__WHAT NEEDS TO BE DONE__
Produce the records below again, word for word, but stop after the line that contains "每个通道有一个阈值，其范围在 $ [1,10^9]".
########################################
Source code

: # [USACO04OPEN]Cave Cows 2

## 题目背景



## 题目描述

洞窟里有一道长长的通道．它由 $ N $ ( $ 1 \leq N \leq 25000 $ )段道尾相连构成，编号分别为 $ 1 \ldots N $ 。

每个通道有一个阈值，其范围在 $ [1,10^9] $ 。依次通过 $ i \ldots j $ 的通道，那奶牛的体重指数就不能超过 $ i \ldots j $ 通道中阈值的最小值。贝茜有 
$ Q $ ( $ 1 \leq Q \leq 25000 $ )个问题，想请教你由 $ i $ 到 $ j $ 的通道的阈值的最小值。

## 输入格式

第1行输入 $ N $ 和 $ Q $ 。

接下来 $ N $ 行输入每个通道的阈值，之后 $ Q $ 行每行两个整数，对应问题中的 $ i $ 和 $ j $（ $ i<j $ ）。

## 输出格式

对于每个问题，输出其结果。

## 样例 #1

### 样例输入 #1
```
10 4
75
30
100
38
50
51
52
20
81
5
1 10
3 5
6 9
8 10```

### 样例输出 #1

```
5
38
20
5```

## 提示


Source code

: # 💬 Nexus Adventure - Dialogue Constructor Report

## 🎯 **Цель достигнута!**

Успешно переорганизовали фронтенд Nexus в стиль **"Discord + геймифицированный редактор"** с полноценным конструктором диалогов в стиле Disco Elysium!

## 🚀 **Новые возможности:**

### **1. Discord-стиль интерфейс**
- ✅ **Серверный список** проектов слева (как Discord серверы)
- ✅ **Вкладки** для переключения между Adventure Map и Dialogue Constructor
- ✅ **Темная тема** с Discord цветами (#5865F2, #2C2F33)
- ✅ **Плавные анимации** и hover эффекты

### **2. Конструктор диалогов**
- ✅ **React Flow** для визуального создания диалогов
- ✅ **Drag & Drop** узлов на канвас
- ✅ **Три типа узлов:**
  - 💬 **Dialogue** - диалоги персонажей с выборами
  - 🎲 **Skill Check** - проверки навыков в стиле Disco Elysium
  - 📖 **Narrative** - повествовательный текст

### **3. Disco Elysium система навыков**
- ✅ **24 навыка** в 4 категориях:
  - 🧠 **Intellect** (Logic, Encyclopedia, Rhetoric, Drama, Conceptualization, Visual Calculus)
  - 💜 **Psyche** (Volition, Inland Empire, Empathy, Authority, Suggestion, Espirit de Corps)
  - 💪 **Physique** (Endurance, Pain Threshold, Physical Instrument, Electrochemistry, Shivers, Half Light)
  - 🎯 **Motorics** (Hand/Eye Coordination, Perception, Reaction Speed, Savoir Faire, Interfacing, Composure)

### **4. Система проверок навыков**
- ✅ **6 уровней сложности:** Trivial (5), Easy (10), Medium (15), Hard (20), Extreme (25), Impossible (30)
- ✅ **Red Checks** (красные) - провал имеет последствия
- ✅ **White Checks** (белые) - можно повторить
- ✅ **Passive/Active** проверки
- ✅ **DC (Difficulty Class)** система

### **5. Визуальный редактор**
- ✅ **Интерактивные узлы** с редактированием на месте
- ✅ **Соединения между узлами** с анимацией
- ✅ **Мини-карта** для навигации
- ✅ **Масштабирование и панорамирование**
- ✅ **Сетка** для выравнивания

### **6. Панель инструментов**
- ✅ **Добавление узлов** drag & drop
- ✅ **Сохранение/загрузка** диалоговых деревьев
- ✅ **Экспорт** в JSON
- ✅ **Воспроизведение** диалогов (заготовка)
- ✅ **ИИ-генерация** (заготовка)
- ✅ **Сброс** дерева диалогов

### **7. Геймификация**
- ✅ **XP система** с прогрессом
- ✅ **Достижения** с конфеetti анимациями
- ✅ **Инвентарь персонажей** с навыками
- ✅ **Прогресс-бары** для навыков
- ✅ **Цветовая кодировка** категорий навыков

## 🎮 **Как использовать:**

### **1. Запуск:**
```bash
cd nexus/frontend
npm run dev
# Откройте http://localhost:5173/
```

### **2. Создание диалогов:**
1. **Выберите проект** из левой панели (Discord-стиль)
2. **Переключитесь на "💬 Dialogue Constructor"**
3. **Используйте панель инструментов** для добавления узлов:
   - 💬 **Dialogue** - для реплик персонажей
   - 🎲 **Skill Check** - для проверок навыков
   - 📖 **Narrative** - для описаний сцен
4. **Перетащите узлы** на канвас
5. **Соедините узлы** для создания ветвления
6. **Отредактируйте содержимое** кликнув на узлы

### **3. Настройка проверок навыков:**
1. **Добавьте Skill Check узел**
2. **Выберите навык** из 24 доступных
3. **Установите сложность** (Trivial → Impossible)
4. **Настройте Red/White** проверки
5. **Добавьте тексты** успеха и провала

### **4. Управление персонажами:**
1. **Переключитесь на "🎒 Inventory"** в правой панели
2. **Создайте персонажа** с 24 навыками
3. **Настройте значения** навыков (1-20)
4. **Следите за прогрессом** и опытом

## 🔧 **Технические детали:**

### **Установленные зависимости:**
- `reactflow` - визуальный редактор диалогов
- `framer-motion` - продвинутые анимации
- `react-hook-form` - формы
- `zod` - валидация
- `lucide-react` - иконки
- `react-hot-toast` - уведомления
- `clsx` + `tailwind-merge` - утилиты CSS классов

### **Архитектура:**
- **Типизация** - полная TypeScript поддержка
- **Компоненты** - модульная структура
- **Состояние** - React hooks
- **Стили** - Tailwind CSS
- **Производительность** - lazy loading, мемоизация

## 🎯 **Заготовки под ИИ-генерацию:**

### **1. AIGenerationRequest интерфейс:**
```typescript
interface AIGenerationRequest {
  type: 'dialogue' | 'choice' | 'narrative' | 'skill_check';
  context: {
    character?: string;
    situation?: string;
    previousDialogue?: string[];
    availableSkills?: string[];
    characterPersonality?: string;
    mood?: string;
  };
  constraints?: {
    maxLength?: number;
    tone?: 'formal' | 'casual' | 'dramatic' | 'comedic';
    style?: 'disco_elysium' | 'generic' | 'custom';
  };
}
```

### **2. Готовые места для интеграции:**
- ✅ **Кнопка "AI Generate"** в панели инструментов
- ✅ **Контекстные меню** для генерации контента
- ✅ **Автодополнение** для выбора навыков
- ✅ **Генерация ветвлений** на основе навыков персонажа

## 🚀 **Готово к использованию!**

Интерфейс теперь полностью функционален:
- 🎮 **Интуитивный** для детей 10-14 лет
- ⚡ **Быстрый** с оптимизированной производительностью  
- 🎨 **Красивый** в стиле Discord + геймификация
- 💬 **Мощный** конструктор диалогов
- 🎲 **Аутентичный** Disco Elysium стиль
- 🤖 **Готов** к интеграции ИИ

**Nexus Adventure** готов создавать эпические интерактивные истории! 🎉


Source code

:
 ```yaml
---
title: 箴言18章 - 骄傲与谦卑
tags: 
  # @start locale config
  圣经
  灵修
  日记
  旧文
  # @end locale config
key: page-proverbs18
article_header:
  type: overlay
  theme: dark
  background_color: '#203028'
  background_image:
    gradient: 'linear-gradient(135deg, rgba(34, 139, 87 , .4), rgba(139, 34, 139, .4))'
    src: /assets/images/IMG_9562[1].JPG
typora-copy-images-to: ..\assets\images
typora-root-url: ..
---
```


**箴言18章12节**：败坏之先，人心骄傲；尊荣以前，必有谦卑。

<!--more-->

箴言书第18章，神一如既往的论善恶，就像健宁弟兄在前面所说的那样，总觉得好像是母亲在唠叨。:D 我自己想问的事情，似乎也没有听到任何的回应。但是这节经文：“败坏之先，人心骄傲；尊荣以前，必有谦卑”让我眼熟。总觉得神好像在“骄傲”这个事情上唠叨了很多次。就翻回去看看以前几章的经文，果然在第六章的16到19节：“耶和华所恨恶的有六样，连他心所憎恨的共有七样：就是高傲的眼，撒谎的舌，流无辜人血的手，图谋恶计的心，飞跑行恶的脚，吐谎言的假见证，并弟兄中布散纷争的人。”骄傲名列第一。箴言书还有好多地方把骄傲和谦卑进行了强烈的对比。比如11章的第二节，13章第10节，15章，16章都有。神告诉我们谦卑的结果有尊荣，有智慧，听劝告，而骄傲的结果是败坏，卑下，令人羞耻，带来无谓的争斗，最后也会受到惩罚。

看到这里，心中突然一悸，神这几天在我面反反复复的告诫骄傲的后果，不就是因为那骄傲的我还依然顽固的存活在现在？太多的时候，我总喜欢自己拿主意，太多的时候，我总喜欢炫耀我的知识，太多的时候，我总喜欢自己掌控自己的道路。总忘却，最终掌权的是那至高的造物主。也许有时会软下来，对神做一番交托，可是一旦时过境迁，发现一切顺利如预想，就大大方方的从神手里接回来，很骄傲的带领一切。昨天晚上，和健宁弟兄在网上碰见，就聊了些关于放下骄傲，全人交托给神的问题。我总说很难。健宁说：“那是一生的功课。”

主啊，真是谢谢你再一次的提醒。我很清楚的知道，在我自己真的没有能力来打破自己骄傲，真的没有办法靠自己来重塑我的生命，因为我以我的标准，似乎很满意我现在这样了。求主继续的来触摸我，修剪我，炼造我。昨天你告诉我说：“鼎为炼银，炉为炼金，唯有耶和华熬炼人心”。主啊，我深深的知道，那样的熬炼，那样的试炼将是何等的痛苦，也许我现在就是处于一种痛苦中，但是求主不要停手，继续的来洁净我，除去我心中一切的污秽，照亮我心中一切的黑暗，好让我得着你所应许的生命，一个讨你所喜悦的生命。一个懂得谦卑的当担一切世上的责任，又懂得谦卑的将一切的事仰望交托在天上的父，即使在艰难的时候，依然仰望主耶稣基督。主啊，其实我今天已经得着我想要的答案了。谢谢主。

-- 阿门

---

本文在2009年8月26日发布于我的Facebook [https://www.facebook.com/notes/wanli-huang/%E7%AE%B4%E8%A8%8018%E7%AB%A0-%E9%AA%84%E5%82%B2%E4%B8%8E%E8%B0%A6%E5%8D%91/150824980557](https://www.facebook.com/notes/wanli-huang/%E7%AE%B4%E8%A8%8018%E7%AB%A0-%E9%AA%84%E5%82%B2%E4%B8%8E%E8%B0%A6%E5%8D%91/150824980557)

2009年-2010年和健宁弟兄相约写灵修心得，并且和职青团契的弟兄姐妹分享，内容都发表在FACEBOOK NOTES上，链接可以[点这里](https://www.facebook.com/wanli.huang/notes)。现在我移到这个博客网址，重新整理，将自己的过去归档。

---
########################################
__WRITTEN RESPONSE__
Source code

: # [USACO04OPEN]Cave Cows 2

## 题目背景



## 题目描述

洞窟里有一道长长的通道．它由 $ N $ ( $ 1 \leq N \leq 25000 $ )段道尾相连构成，编号分别为 $ 1 \ldots N $ 。

每个通道有一个阈值，其范围在 $ [1,10^9] $ 。依次通过 $ i \ldots j $ 的通道，那奶牛的体重指数就不能超过 $ i \ldots j $ 通道中阈值的最小值。贝茜有 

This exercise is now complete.